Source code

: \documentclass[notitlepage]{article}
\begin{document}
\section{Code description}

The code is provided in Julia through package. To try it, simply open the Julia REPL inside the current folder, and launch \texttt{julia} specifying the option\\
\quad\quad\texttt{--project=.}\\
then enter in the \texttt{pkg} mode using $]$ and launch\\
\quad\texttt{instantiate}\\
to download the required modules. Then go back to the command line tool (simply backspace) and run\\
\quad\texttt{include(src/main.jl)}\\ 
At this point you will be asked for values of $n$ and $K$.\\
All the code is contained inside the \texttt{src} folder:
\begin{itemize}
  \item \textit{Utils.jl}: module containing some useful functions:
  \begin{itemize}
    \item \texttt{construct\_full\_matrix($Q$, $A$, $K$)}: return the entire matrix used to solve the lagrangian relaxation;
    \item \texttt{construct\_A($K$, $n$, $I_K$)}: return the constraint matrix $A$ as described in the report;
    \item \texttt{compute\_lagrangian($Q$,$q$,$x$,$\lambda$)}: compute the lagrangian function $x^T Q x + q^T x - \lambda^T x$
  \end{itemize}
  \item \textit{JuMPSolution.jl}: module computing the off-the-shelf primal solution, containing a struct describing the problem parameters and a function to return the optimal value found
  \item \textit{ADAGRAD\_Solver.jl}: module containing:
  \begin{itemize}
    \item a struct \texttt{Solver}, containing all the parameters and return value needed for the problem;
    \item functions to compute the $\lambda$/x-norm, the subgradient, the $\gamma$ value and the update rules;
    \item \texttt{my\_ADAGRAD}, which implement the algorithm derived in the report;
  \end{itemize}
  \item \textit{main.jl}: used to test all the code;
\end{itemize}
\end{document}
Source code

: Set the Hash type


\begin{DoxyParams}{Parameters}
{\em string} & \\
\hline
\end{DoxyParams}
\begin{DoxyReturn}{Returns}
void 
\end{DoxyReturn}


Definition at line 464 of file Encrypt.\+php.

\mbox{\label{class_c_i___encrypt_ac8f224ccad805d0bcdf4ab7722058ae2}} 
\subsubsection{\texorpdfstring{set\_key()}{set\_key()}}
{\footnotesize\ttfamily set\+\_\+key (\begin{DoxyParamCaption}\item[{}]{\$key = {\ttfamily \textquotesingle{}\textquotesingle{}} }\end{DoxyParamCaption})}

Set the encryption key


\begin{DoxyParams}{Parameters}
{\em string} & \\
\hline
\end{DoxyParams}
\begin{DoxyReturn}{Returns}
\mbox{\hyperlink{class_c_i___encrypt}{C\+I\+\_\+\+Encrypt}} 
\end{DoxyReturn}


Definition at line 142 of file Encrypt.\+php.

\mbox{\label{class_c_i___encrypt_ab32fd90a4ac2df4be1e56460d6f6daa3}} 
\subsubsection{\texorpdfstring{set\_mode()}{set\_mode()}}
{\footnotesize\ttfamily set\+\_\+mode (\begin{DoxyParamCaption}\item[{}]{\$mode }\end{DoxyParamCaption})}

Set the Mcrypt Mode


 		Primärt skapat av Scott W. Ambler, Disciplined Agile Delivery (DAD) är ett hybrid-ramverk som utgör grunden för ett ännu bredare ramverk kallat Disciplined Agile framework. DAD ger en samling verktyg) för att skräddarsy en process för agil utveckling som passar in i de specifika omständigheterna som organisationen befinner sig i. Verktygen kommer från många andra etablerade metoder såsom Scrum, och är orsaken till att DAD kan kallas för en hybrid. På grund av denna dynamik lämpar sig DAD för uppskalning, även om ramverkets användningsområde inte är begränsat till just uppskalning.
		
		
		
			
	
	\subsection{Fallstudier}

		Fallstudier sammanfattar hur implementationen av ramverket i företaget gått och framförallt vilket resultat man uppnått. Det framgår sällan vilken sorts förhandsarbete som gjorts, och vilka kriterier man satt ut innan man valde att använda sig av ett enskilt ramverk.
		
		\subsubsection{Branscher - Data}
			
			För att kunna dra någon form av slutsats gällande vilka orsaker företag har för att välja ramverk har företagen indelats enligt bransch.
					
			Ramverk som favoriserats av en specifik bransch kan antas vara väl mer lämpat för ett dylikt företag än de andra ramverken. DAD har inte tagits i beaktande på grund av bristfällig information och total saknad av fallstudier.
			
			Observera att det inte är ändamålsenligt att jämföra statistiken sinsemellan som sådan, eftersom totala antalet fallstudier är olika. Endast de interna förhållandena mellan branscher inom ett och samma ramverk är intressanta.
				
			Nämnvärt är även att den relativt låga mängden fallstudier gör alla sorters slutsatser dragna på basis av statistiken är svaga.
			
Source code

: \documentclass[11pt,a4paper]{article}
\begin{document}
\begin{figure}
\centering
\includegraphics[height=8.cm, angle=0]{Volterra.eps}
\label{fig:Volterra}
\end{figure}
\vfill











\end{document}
####
*Activity*.
Above are the entries. Output exactly the lines beginning with the line that has "the Hash type" and ending with the line that has "Set the Mcrypt Mode".

*Answer*.
: Set the Hash type


\begin{DoxyParams}{Parameters}
{\em string} & \\
\hline
\end{DoxyParams}
\begin{DoxyReturn}{Returns}
void 
\end{DoxyReturn}


Definition at line 464 of file Encrypt.\+php.

\mbox{\label{class_c_i___encrypt_ac8f224ccad805d0bcdf4ab7722058ae2}} 
\subsubsection{\texorpdfstring{set\_key()}{set\_key()}}
{\footnotesize\ttfamily set\+\_\+key (\begin{DoxyParamCaption}\item[{}]{\$key = {\ttfamily \textquotesingle{}\textquotesingle{}} }\end{DoxyParamCaption})}

Set the encryption key


\begin{DoxyParams}{Parameters}
{\em string} & \\
\hline
\end{DoxyParams}
\begin{DoxyReturn}{Returns}
\mbox{\hyperlink{class_c_i___encrypt}{C\+I\+\_\+\+Encrypt}} 
\end{DoxyReturn}


Definition at line 142 of file Encrypt.\+php.

\mbox{\label{class_c_i___encrypt_ab32fd90a4ac2df4be1e56460d6f6daa3}} 
\subsubsection{\texorpdfstring{set\_mode()}{set\_mode()}}
{\footnotesize\ttfamily set\+\_\+mode (\begin{DoxyParamCaption}\item[{}]{\$mode }\end{DoxyParamCaption})}

Set the Mcrypt Mode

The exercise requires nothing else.